(Rendered images with source text)
★ ★ ★

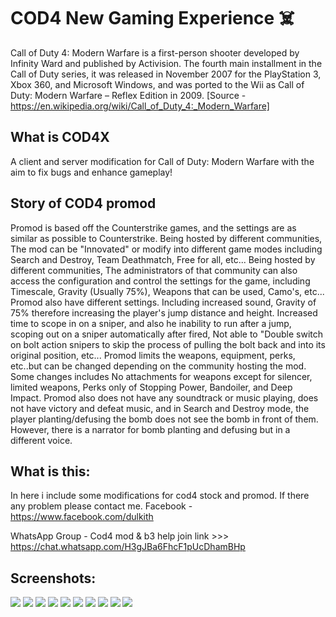 # COD4 New Gaming Experience ☠️
Call of Duty 4: Modern Warfare is a first-person shooter developed by Infinity Ward and published by Activision. The fourth main installment in the Call of Duty series, it was released in November 2007 for the PlayStation 3, Xbox 360, and Microsoft Windows, and was ported to the Wii as Call of Duty: Modern Warfare – Reflex Edition in 2009.
[Source - https://en.wikipedia.org/wiki/Call_of_Duty_4:_Modern_Warfare]

## What is COD4X
A client and server modification for Call of Duty: Modern Warfare with the aim to fix bugs and enhance gameplay!

## Story of COD4 promod
Promod is based off the Counterstrike games, and the settings are as similar as possible to Counterstrike.
Being hosted by different communities, The mod can be "Innovated" or modify into different game modes including Search and Destroy, Team Deathmatch, Free for all, etc... Being hosted by different communities, The administrators of that community can also access the configuration and control the settings for the game, including Timescale, Gravity (Usually 75%), Weapons that can be used, Camo's, etc...
Promod also have different settings. Including increased sound, Gravity of 75% therefore increasing the player's jump distance and height. Increased time to scope in on a sniper, and also he inability to run after a jump, scoping out on a sniper automatically after fired, Not able to "Double switch on bolt action snipers to skip the process of pulling the bolt back and into its original position, etc...
Promod limits the weapons, equipment, perks, etc..but can be changed depending on the community hosting the mod. Some changes includes No attachments for weapons except for silencer, limited weapons, Perks only of Stopping Power, Bandoiler, and Deep Impact.
Promod also does not have any soundtrack or music playing, does not have victory and defeat music, and in Search and Destroy mode, the player planting/defusing the bomb does not see the bomb in front of them. However, there is a narrator for bomb planting and defusing but in a different voice.

## What is this:
In here i include some modifications for cod4 stock and promod. If there any problem please contact me.
Facebook - https://www.facebook.com/dulkith

WhatsApp Group - Cod4 mod & b3 help join link >>> https://chat.whatsapp.com/H3gJBa6FhcF1pUcDhamBHp

## Screenshots:
[![](https://github.com/dulkith/cod4/blob/master/screenshots/img%20(4).png?raw=true)](https://github.com/dulkith/cod4/blob/master/screenshots/img%20(4).png?raw=true)
[![](https://github.com/dulkith/cod4/blob/master/screenshots/img%20(5).png?raw=true)](https://github.com/dulkith/cod4/blob/master/screenshots/img%20(5).png?raw=true)
[![](https://github.com/dulkith/cod4/blob/master/screenshots/img%20(2).png?raw=true)](https://github.com/dulkith/cod4/blob/master/screenshots/img%20(2).png?raw=true)
[![](https://github.com/dulkith/cod4/blob/master/screenshots/img%20(3).png?raw=true)](https://github.com/dulkith/cod4/blob/master/screenshots/img%20(3).png?raw=true)
[![](https://github.com/dulkith/cod4/blob/master/screenshots/img%20(7).jpg?raw=true)](https://github.com/dulkith/cod4/blob/master/screenshots/img%20(7).jpg?raw=true)
[![](https://github.com/dulkith/cod4/blob/master/screenshots/img%20(8).jpg?raw=true)](https://github.com/dulkith/cod4/blob/master/screenshots/img%20(8).jpg?raw=true)
[![](https://github.com/dulkith/cod4/blob/master/screenshots/img%20(9).jpg?raw=true)](https://github.com/dulkith/cod4/blob/master/screenshots/img%20(9).jpg?raw=true)
[![](https://github.com/dulkith/cod4/blob/master/screenshots/img%20(10).jpg?raw=true)](https://github.com/dulkith/cod4/blob/master/screenshots/img%20(10).jpg?raw=true)
[![](https://github.com/dulkith/cod4/blob/master/screenshots/img%20(11).jpg?raw=true)](https://github.com/dulkith/cod4/blob/master/screenshots/img%20(11).jpg?raw=true)
[![](https://github.com/dulkith/cod4/blob/master/screenshots/img%20(12).png?raw=true)](https://github.com/dulkith/cod4/blob/master/screenshots/img%20(12).png?raw=true)

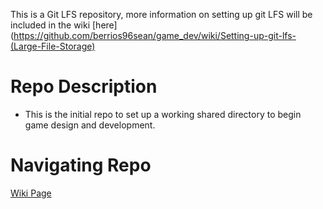 This is a Git LFS repository, more information on setting up git LFS will be included in the wiki [here](https://github.com/berrios96sean/game_dev/wiki/Setting-up-git-lfs-(Large-File-Storage) 

# Repo Description 

* This is the initial repo to set up a working shared directory to begin game design and development. 

# Navigating Repo 

[Wiki Page](https://github.com/berrios96sean/game_dev/wiki)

★ ★ ★

Without including any pictures, reproduce the data exactly.

 # COD4 New Gaming Experience ☠️
Call of Duty 4: Modern Warfare is a first-person shooter developed by Infinity Ward and published by Activision. The fourth main installment in the Call of Duty series, it was released in November 2007 for the PlayStation 3, Xbox 360, and Microsoft Windows, and was ported to the Wii as Call of Duty: Modern Warfare – Reflex Edition in 2009.
[Source - https://en.wikipedia.org/wiki/Call_of_Duty_4:_Modern_Warfare]

## What is COD4X
A client and server modification for Call of Duty: Modern Warfare with the aim to fix bugs and enhance gameplay!

## Story of COD4 promod
Promod is based off the Counterstrike games, and the settings are as similar as possible to Counterstrike.
Being hosted by different communities, The mod can be "Innovated" or modify into different game modes including Search and Destroy, Team Deathmatch, Free for all, etc... Being hosted by different communities, The administrators of that community can also access the configuration and control the settings for the game, including Timescale, Gravity (Usually 75%), Weapons that can be used, Camo's, etc...
Promod also have different settings. Including increased sound, Gravity of 75% therefore increasing the player's jump distance and height. Increased time to scope in on a sniper, and also he inability to run after a jump, scoping out on a sniper automatically after fired, Not able to "Double switch on bolt action snipers to skip the process of pulling the bolt back and into its original position, etc...
Promod limits the weapons, equipment, perks, etc..but can be changed depending on the community hosting the mod. Some changes includes No attachments for weapons except for silencer, limited weapons, Perks only of Stopping Power, Bandoiler, and Deep Impact.
Promod also does not have any soundtrack or music playing, does not have victory and defeat music, and in Search and Destroy mode, the player planting/defusing the bomb does not see the bomb in front of them. However, there is a narrator for bomb planting and defusing but in a different voice.

## What is this:
In here i include some modifications for cod4 stock and promod. If there any problem please contact me.
Facebook - https://www.facebook.com/dulkith

WhatsApp Group - Cod4 mod & b3 help join link >>> https://chat.whatsapp.com/H3gJBa6FhcF1pUcDhamBHp

## Screenshots:
[![](https://github.com/dulkith/cod4/blob/master/screenshots/img%20(4).png?raw=true)](https://github.com/dulkith/cod4/blob/master/screenshots/img%20(4).png?raw=true)
[![](https://github.com/dulkith/cod4/blob/master/screenshots/img%20(5).png?raw=true)](https://github.com/dulkith/cod4/blob/master/screenshots/img%20(5).png?raw=true)
[![](https://github.com/dulkith/cod4/blob/master/screenshots/img%20(2).png?raw=true)](https://github.com/dulkith/cod4/blob/master/screenshots/img%20(2).png?raw=true)
[![](https://github.com/dulkith/cod4/blob/master/screenshots/img%20(3).png?raw=true)](https://github.com/dulkith/cod4/blob/master/screenshots/img%20(3).png?raw=true)
[![](https://github.com/dulkith/cod4/blob/master/screenshots/img%20(7).jpg?raw=true)](https://github.com/dulkith/cod4/blob/master/screenshots/img%20(7).jpg?raw=true)
[![](https://github.com/dulkith/cod4/blob/master/screenshots/img%20(8).jpg?raw=true)](https://github.com/dulkith/cod4/blob/master/screenshots/img%20(8).jpg?raw=true)
[![](https://github.com/dulkith/cod4/blob/master/screenshots/img%20(9).jpg?raw=true)](https://github.com/dulkith/cod4/blob/master/screenshots/img%20(9).jpg?raw=true)
[![](https://github.com/dulkith/cod4/blob/master/screenshots/img%20(10).jpg?raw=true)](https://github.com/dulkith/cod4/blob/master/screenshots/img%20(10).jpg?raw=true)
[![](https://github.com/dulkith/cod4/blob/master/screenshots/img%20(11).jpg?raw=true)](https://github.com/dulkith/cod4/blob/master/screenshots/img%20(11).jpg?raw=true)
[![](https://github.com/dulkith/cod4/blob/master/screenshots/img%20(12).png?raw=true)](https://github.com/dulkith/cod4/blob/master/screenshots/img%20(12).png?raw=true)

 This is a Git LFS repository, more information on setting up git LFS will be included in the wiki [here](https://github.com/berrios96sean/game_dev/wiki/Setting-up-git-lfs-(Large-File-Storage) 

# Repo Description 

* This is the initial repo to set up a working shared directory to begin game design and development. 

# Navigating Repo 

[Wiki Page](https://github.com/berrios96sean/game_dev/wiki)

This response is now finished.